I'll try to let everyone keep their own control over their characters and let them interact in the story as they wish, but you can only directly control your OWN characters (you can not make another major action for a character unless you talk with the writer of that character first~ and unless specified by the writer *I hope you don't all do this* dialogue from that character and actions that do not affect the character and/or help advance the story or your own character is not considered a major action), and NO POWERPLAYING! I will be trying to follow these things below to my best and personally allow others to use my characters as they wish.

1) Can only fully control your own characters
2) talk to the other writers for approval about their characters for major actions or as requested by the writer
3) no powerplaying

I really hope this doesn't discourage anybody from writing, because we never really did this in Saga of the 3rd War or The Shadows of Darkness and as far as I was concerned, there weren't too many times I would have wanted to do/mention the above things, and I would think that the above rules wouldn't apply often. I hope as many of you as you can will write for the prequel and/or the sequel that's up now (The Eternal War), and most importantly, have fun writing what you do (and if you get a kick out of it like I do, throw in some deep psychological stuff with it, hehe).

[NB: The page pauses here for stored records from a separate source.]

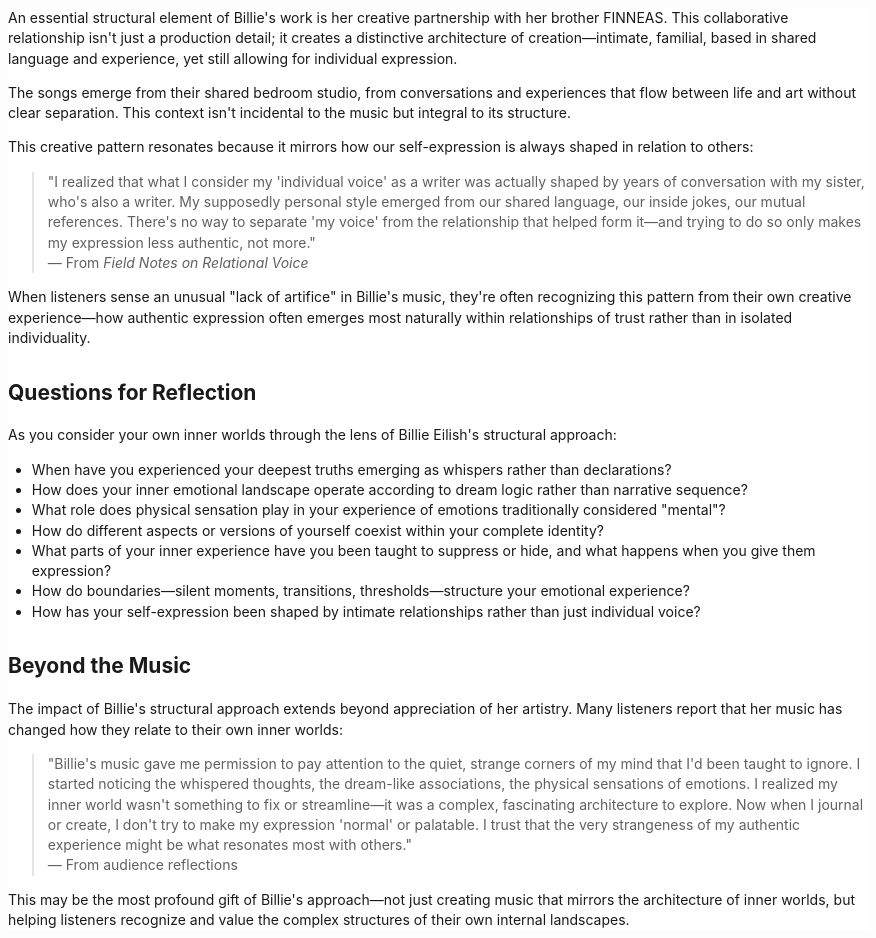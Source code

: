 An essential structural element of Billie's work is her creative partnership with her brother FINNEAS. This collaborative relationship isn't just a production detail; it creates a distinctive architecture of creation—intimate, familial, based in shared language and experience, yet still allowing for individual expression.

The songs emerge from their shared bedroom studio, from conversations and experiences that flow between life and art without clear separation. This context isn't incidental to the music but integral to its structure.

This creative pattern resonates because it mirrors how our self-expression is always shaped in relation to others:

> "I realized that what I consider my 'individual voice' as a writer was actually shaped by years of conversation with my sister, who's also a writer. My supposedly personal style emerged from our shared language, our inside jokes, our mutual references. There's no way to separate 'my voice' from the relationship that helped form it—and trying to do so only makes my expression less authentic, not more."  
> — From *Field Notes on Relational Voice*

When listeners sense an unusual "lack of artifice" in Billie's music, they're often recognizing this pattern from their own creative experience—how authentic expression often emerges most naturally within relationships of trust rather than in isolated individuality.

## Questions for Reflection

As you consider your own inner worlds through the lens of Billie Eilish's structural approach:

- When have you experienced your deepest truths emerging as whispers rather than declarations?
- How does your inner emotional landscape operate according to dream logic rather than narrative sequence?
- What role does physical sensation play in your experience of emotions traditionally considered "mental"?
- How do different aspects or versions of yourself coexist within your complete identity?
- What parts of your inner experience have you been taught to suppress or hide, and what happens when you give them expression?
- How do boundaries—silent moments, transitions, thresholds—structure your emotional experience?
- How has your self-expression been shaped by intimate relationships rather than just individual voice?

## Beyond the Music

The impact of Billie's structural approach extends beyond appreciation of her artistry. Many listeners report that her music has changed how they relate to their own inner worlds:

> "Billie's music gave me permission to pay attention to the quiet, strange corners of my mind that I'd been taught to ignore. I started noticing the whispered thoughts, the dream-like associations, the physical sensations of emotions. I realized my inner world wasn't something to fix or streamline—it was a complex, fascinating architecture to explore. Now when I journal or create, I don't try to make my expression 'normal' or palatable. I trust that the very strangeness of my authentic experience might be what resonates most with others."  
> — From audience reflections

This may be the most profound gift of Billie's approach—not just creating music that mirrors the architecture of inner worlds, but helping listeners recognize and value the complex structures of their own internal landscapes.
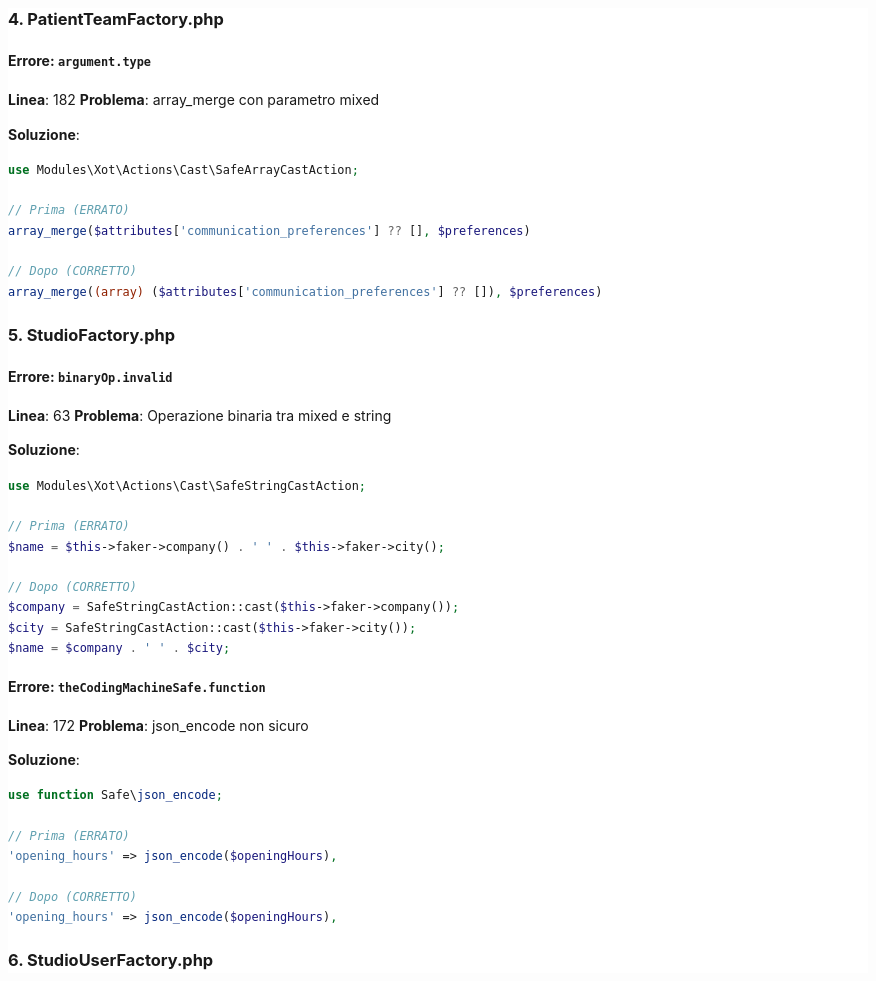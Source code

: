 ### 4. PatientTeamFactory.php

#### Errore: `argument.type`
**Linea**: 182
**Problema**: array_merge con parametro mixed

**Soluzione**:
```php
use Modules\Xot\Actions\Cast\SafeArrayCastAction;

// Prima (ERRATO)
array_merge($attributes['communication_preferences'] ?? [], $preferences)

// Dopo (CORRETTO)
array_merge((array) ($attributes['communication_preferences'] ?? []), $preferences)
```

### 5. StudioFactory.php

#### Errore: `binaryOp.invalid`
**Linea**: 63
**Problema**: Operazione binaria tra mixed e string

**Soluzione**:
```php
use Modules\Xot\Actions\Cast\SafeStringCastAction;

// Prima (ERRATO)
$name = $this->faker->company() . ' ' . $this->faker->city();

// Dopo (CORRETTO)
$company = SafeStringCastAction::cast($this->faker->company());
$city = SafeStringCastAction::cast($this->faker->city());
$name = $company . ' ' . $city;
```

#### Errore: `theCodingMachineSafe.function`
**Linea**: 172
**Problema**: json_encode non sicuro

**Soluzione**:
```php
use function Safe\json_encode;

// Prima (ERRATO)
'opening_hours' => json_encode($openingHours),

// Dopo (CORRETTO)
'opening_hours' => json_encode($openingHours),
```

### 6. StudioUserFactory.php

Oh, and about magic: this element should be the only fantasy element present in this story, and in very small doses. My suggestion is that magic should only developed in children (high school and college would be iffy areas) and that these children wouldn't really know they could wield magic. The magic should only be triggered by an artistic element (music, writing, pictures) and should relate to the character's personality if they can somewhat control it--otherwise if it's random, they shouldn't be able too. For instance, a student might be writing a story wherehis main character meets the girl of his dreams, and by chance that day, he meets her in real life, or a child might here some particular music that sets a strong emotion in them and therefore causes some (small) supernatural event. I try to keep this open to let everyone be creative if they wish to use magic, but keep the above in mind.

OK, enough about my rantings, please feel free to join in!)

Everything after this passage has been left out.